__Exercise requirements__. All lines in the material below that contain "Path" should be located and copied.

☆ ☆ ☆ ☆

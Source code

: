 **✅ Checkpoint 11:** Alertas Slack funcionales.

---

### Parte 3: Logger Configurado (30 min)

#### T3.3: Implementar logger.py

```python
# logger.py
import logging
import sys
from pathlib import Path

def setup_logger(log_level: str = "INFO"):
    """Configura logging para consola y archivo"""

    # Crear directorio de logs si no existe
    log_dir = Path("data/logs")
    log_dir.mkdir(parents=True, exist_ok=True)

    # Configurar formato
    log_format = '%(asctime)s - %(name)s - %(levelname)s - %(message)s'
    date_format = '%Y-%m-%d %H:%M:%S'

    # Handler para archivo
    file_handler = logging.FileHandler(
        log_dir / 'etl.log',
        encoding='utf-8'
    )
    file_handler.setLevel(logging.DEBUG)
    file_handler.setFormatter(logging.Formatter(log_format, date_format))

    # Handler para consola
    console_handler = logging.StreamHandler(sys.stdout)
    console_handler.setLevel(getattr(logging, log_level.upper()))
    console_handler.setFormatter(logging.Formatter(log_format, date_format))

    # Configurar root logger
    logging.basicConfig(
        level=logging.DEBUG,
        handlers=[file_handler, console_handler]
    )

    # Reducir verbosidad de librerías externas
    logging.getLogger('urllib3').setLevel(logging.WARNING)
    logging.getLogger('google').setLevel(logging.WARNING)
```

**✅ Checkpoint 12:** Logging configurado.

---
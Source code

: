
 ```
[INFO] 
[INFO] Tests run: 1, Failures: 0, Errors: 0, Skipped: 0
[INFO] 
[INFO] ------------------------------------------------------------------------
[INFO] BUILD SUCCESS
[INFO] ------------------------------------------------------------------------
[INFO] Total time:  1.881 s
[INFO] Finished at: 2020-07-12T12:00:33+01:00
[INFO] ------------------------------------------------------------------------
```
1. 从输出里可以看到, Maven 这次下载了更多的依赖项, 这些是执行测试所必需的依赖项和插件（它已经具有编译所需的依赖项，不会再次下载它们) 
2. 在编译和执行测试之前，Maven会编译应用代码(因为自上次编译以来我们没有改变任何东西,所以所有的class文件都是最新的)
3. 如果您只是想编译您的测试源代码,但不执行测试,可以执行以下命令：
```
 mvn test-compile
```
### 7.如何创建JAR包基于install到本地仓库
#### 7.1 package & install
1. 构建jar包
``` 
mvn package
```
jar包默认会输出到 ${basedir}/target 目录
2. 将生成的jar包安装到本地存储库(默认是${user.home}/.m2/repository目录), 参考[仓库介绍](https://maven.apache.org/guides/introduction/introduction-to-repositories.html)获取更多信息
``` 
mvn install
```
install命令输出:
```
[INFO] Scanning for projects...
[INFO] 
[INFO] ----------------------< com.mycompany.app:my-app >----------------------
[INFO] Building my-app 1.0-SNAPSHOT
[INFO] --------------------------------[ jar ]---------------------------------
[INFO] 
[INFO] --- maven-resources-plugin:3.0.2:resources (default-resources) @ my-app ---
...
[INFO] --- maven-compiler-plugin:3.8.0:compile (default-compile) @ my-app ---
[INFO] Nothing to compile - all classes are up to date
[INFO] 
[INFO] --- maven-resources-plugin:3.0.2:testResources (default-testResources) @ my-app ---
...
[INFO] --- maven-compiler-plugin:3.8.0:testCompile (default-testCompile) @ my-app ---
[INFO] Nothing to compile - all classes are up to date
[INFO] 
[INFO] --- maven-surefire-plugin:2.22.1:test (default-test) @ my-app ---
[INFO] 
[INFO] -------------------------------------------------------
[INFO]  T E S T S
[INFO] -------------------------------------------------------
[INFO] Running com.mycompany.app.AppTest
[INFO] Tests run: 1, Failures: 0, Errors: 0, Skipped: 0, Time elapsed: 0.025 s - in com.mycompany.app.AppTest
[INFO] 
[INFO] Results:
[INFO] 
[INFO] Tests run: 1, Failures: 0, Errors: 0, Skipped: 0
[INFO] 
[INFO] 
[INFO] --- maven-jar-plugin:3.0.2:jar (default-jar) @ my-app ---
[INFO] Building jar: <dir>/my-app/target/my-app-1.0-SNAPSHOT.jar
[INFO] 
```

☆ ☆ ☆ ☆

__Task result__.
from pathlib import Path
    log_dir = Path("data/logs")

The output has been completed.